◆ What to produce ◆
From the entries below, gather every line containing the string "Fill".

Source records
========
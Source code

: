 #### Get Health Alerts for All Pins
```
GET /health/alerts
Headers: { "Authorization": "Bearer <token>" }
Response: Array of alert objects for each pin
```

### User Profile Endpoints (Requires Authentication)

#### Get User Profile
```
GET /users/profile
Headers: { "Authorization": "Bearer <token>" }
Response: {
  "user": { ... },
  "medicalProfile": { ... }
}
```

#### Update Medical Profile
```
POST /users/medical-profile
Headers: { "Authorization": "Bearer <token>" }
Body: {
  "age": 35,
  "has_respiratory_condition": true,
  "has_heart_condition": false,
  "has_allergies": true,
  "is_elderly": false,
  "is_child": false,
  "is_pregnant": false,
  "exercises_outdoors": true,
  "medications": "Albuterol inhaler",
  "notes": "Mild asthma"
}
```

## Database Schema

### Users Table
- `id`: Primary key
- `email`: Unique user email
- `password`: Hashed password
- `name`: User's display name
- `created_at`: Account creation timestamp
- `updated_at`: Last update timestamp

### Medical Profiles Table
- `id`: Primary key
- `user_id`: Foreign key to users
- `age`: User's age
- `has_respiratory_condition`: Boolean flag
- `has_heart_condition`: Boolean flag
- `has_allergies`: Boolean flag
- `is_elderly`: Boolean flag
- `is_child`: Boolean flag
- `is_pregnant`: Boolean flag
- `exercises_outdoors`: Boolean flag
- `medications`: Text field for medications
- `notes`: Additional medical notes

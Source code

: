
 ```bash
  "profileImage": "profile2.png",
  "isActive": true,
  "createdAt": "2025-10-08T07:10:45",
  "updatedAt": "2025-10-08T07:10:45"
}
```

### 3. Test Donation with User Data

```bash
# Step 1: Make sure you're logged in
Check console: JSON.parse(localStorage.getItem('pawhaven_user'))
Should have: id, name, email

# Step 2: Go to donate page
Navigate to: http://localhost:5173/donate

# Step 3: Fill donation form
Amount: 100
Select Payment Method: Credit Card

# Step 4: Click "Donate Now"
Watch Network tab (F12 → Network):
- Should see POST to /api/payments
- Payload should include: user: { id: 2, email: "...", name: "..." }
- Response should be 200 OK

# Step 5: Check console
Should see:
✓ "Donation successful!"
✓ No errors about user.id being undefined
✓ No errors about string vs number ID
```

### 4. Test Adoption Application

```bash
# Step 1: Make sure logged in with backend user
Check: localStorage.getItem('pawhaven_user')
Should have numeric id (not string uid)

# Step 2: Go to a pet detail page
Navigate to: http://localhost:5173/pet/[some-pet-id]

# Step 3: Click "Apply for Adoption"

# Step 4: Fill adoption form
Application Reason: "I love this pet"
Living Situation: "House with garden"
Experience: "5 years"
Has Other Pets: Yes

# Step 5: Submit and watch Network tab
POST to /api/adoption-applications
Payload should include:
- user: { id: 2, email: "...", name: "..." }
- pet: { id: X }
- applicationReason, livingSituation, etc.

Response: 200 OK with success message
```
========
◆ Solution ◆
# Step 3: Fill donation form
# Step 4: Fill adoption form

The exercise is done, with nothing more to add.